Transcribe, word for word and without additions, each line below from the one containing "뉴스를 다양한 목적을" through the one containing "### 커맨드어 정리", both ends included.

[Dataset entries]
>>>>>
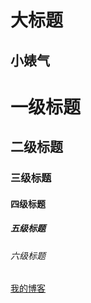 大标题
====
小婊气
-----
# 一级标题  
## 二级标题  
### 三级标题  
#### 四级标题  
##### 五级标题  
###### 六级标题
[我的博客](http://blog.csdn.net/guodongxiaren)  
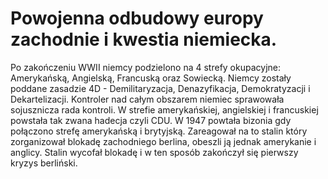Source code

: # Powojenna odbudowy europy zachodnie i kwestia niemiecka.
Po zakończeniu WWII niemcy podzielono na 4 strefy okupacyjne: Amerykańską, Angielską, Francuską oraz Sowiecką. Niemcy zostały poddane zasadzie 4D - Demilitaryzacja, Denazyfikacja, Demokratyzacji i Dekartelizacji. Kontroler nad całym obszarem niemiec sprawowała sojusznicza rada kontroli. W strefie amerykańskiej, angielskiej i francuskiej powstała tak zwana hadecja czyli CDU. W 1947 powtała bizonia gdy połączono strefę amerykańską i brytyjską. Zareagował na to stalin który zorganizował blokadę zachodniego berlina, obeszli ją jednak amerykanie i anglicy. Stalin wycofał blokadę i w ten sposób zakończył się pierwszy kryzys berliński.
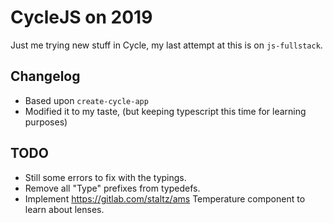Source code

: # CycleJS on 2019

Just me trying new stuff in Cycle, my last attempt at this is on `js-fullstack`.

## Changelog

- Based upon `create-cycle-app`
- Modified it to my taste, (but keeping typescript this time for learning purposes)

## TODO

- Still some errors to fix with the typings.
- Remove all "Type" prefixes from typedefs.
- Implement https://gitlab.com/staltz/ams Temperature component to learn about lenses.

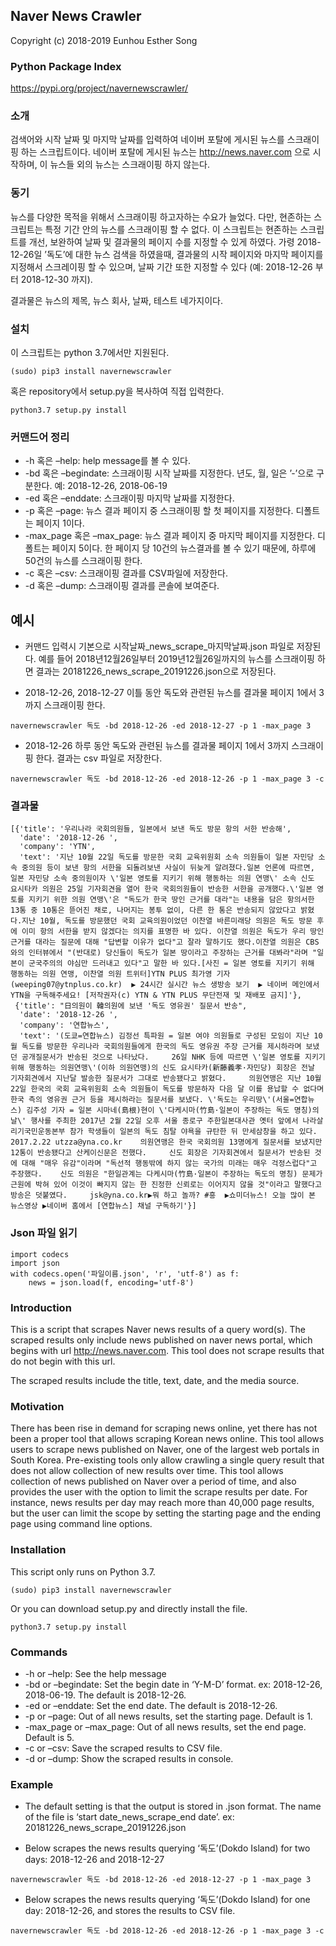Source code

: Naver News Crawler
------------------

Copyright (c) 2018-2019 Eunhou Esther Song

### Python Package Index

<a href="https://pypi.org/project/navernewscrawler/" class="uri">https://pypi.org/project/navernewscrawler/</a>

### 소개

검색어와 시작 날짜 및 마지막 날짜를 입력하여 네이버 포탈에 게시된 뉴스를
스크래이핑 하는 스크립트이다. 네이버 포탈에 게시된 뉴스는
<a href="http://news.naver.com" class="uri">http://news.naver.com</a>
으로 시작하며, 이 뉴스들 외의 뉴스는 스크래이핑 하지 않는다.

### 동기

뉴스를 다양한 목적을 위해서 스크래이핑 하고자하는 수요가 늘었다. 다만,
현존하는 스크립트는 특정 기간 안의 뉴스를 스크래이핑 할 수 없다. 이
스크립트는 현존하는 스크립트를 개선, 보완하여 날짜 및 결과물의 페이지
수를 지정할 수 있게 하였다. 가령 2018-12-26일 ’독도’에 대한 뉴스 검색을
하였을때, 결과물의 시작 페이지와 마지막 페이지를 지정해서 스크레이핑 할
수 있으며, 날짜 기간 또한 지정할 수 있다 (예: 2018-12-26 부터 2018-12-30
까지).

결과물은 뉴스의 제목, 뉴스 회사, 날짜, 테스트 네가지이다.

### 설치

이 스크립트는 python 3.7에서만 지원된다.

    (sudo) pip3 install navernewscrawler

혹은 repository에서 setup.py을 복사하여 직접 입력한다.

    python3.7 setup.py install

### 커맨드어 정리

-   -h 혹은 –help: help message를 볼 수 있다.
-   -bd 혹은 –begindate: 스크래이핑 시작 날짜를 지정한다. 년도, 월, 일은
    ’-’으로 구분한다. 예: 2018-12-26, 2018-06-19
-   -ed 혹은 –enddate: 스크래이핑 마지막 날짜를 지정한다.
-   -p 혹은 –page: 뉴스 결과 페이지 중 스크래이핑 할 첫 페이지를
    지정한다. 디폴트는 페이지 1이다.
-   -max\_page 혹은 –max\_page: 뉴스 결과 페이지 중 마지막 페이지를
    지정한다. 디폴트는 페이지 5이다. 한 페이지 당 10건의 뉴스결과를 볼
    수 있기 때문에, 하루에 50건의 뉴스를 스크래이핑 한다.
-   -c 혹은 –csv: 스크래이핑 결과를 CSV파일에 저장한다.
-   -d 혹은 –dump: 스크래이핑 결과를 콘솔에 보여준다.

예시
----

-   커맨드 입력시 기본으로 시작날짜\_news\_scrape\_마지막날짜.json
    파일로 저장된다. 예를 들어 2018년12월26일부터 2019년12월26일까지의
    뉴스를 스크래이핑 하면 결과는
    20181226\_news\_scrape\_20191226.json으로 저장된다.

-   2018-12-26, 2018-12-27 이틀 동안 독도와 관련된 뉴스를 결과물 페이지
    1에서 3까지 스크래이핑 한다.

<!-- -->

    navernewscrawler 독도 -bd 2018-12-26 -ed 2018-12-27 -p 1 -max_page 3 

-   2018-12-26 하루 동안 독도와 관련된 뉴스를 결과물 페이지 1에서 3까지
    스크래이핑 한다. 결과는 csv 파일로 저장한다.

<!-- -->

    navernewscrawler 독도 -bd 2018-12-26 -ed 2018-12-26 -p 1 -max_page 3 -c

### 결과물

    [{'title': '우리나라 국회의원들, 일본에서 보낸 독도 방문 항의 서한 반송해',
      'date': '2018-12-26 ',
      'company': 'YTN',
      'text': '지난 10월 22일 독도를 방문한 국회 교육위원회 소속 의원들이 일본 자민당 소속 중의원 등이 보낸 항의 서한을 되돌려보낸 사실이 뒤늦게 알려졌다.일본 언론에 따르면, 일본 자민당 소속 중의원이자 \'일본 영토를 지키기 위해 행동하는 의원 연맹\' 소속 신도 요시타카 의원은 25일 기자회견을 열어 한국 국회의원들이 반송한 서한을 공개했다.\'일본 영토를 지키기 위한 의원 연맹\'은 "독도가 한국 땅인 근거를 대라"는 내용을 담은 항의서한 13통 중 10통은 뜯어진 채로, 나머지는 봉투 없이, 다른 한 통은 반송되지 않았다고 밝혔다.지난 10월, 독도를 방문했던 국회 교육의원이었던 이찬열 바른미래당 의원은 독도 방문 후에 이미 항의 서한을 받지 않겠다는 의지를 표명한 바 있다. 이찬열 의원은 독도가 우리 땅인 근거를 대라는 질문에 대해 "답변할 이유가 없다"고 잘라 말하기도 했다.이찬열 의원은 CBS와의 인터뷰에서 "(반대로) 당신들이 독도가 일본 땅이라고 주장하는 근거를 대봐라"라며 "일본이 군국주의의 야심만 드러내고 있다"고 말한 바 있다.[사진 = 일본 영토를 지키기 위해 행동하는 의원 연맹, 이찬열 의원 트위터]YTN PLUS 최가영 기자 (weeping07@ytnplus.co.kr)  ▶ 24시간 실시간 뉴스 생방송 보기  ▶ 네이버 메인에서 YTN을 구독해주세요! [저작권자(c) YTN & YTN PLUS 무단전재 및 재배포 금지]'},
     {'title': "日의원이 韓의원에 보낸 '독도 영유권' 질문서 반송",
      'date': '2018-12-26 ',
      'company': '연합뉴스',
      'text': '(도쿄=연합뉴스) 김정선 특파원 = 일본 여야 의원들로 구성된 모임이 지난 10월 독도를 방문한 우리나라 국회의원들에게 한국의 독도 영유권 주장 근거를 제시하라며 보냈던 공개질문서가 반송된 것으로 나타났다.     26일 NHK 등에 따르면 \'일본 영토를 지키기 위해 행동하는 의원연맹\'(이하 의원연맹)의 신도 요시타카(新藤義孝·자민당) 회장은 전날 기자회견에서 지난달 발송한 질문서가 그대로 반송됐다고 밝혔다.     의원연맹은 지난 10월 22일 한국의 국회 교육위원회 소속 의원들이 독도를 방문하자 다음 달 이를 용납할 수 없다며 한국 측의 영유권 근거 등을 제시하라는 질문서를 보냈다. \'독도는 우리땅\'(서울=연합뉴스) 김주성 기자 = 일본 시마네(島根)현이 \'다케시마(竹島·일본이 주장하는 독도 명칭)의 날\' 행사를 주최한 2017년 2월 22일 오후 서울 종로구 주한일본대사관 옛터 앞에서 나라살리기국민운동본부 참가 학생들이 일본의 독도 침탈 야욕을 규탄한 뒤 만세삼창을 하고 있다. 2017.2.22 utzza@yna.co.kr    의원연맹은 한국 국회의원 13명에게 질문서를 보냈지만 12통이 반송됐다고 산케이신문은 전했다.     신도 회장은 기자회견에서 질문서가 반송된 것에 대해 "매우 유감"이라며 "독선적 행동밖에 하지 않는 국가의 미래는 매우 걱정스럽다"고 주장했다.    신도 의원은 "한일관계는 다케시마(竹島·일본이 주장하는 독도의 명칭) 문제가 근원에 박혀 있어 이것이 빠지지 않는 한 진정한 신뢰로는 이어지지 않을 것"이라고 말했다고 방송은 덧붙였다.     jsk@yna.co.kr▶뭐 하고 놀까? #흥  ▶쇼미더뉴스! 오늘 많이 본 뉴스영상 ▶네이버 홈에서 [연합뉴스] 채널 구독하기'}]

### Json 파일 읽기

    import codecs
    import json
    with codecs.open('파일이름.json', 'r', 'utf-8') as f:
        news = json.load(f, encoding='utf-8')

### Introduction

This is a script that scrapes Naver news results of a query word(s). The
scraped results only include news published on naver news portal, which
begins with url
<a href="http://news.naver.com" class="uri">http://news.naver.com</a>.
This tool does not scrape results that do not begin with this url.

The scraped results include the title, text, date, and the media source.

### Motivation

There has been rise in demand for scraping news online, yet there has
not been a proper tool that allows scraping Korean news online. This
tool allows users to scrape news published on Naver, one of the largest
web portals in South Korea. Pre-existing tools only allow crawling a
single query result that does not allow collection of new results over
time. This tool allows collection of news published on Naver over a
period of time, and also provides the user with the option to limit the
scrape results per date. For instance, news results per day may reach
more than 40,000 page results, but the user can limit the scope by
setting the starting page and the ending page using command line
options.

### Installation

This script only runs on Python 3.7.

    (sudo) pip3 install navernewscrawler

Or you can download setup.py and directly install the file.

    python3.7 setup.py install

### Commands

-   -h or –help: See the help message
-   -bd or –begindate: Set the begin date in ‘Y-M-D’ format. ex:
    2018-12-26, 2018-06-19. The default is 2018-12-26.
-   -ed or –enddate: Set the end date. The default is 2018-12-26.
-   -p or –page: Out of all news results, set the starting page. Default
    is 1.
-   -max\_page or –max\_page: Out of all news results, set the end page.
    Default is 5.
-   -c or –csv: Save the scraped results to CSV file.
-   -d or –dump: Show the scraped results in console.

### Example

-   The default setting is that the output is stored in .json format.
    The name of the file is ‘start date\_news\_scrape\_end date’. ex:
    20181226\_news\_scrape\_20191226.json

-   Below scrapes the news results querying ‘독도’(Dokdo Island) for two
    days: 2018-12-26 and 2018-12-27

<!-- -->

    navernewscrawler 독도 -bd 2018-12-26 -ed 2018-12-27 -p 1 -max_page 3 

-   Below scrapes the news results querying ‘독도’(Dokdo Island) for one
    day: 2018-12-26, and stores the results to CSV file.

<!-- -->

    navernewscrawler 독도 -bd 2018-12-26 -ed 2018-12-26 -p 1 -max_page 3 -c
<<<<<
Task result:
뉴스를 다양한 목적을 위해서 스크래이핑 하고자하는 수요가 늘었다. 다만,
현존하는 스크립트는 특정 기간 안의 뉴스를 스크래이핑 할 수 없다. 이
스크립트는 현존하는 스크립트를 개선, 보완하여 날짜 및 결과물의 페이지
수를 지정할 수 있게 하였다. 가령 2018-12-26일 ’독도’에 대한 뉴스 검색을
하였을때, 결과물의 시작 페이지와 마지막 페이지를 지정해서 스크레이핑 할
수 있으며, 날짜 기간 또한 지정할 수 있다 (예: 2018-12-26 부터 2018-12-30
까지).

결과물은 뉴스의 제목, 뉴스 회사, 날짜, 테스트 네가지이다.

### 설치

이 스크립트는 python 3.7에서만 지원된다.

    (sudo) pip3 install navernewscrawler

혹은 repository에서 setup.py을 복사하여 직접 입력한다.

    python3.7 setup.py install

### 커맨드어 정리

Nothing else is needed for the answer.